A further, but often crucial, point to consider will be taxation of the payment. Often employees ask for such payments to be paid tax free, on account of the exemption permitting payments on account of injury or disability to be paid tax free under section 406 of the Income Tax (Earnings and Pensions) Act 2003.

Before agreeing to this, we suggest that advance clearance (or, more specifically, a binding reply) is sought from HMRC on the issue by the employer.

HMRC guidance confirms that payment must be solely on account of disability, and should not be made on account of the employee's potential employment claims, such as disability discrimination. If an additional payment is to be made to the employee as part of the settlement that is in relation to potential employment claims, it is therefore advisable to split them out so that the two payments can be afforded the appropriate tax treatment.

Calculation of loss of income in a dismissal claim where PHI benefit is part of a flexible benefits package

If settlement is not on the horizon and an employee in receipt of a PHI benefit is dismissed, recent case law has provided useful guidance on how loss of income might be calculated in a tribunal claim, specifically when an employer offers PHI as part of a flexible benefits package.

Usually, when calculating loss of income, suffered as a result of unlawful discrimination, for example, claimants should only be compensated for their actual loss incurred. Therefore payments received by an employee from a PHI policy arranged and paid for by the employer should usually be deducted from loss of income. There is, however, an 'insurance exception' which was recently considered by the Employment Appeal Tribunal (EAT) in Colt Technology Services Ltd v Brown (UKEAT/0023/17 and UKEAT/0024/17).

Under a flexible benefits package the employee (Mr Brown) had agreed to receive a lower salary from his employer (Colt) during employment in return for an additional 25% salary protection. Following two breakdowns in 2012, Mr Brown has been on long-term sick leave receiving PHI equivalent to 75% of his salary which comprised (a) cover as part of the employer’s compulsory benefits scheme which provided up to 50% of income protection and (b) additional cover as part of the employer’s flexible benefits scheme which enhanced cover by 25% to a total of 75% of income protection. He could have chosen to reduce his cover to 50% in return for additional salary.

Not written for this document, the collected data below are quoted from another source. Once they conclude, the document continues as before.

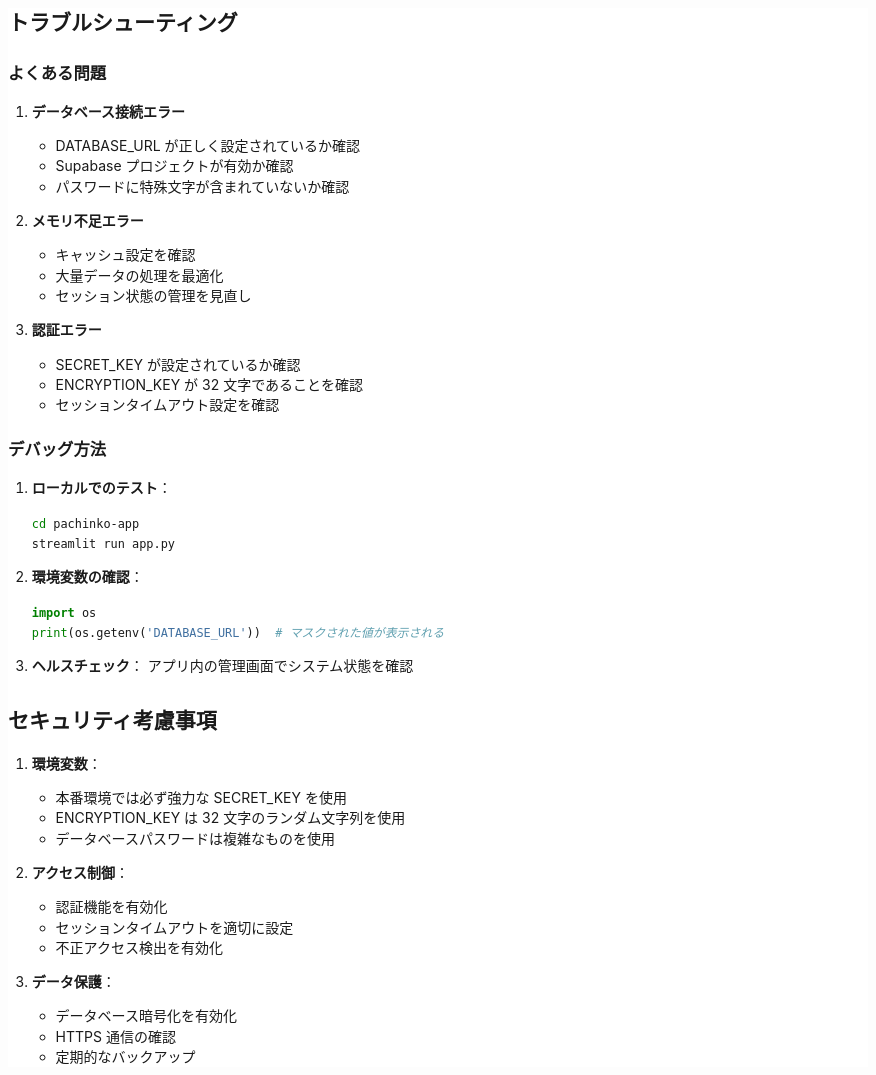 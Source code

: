 ## トラブルシューティング

### よくある問題

1. **データベース接続エラー**

   - DATABASE_URL が正しく設定されているか確認
   - Supabase プロジェクトが有効か確認
   - パスワードに特殊文字が含まれていないか確認

2. **メモリ不足エラー**

   - キャッシュ設定を確認
   - 大量データの処理を最適化
   - セッション状態の管理を見直し

3. **認証エラー**
   - SECRET_KEY が設定されているか確認
   - ENCRYPTION_KEY が 32 文字であることを確認
   - セッションタイムアウト設定を確認

### デバッグ方法

1. **ローカルでのテスト**：

   ```bash
   cd pachinko-app
   streamlit run app.py
   ```

2. **環境変数の確認**：

   ```python
   import os
   print(os.getenv('DATABASE_URL'))  # マスクされた値が表示される
   ```

3. **ヘルスチェック**：
   アプリ内の管理画面でシステム状態を確認

## セキュリティ考慮事項

1. **環境変数**：

   - 本番環境では必ず強力な SECRET_KEY を使用
   - ENCRYPTION_KEY は 32 文字のランダム文字列を使用
   - データベースパスワードは複雑なものを使用

2. **アクセス制御**：

   - 認証機能を有効化
   - セッションタイムアウトを適切に設定
   - 不正アクセス検出を有効化

3. **データ保護**：
   - データベース暗号化を有効化
   - HTTPS 通信の確認
   - 定期的なバックアップ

Mr Brown had been placed at risk of redundancy but that process ceased once he became ill. He was still employed at the date of the employment tribunal hearing, but his imminent return was unlikely. Following successful harassment and disability discrimination claims by Mr Brown against Colt, the employer appealed to the Employment Appeal Tribunal (EAT) against the employment tribunal's assessment of compensation for lost earnings and whether there should there be a 50% or a 75% deduction from loss of earnings in respect of PHI payments.

The EAT agreed with the employment tribunal that, while Colt had paid insurance premiums for the PHI policy, Mr Brown, by not choosing additional salary under the flexible benefits package, had indirectly contributed to those PHI premiums. This meant that the tribunal was correct to only deduct PHI equivalent to 50% of salary in assessing Mr Brown's loss (rather than 75%, as argued by Colt). This followed the "insurance exception" to the general rule that claimants should only be compensated for actual loss. This exception ensures that an employer should not be able to benefit from an employee's prudence in taking out insurance.

The benefit of PHI to employees is clear and ending it at the behest of the insurer, or due to an employer's business reasons, needs careful management and planning. Any compensation for loss of earnings in the context of an employment tribunal claim should take into account the whole flexible benefits package offered to an employee to ensure that the correct deductions are made.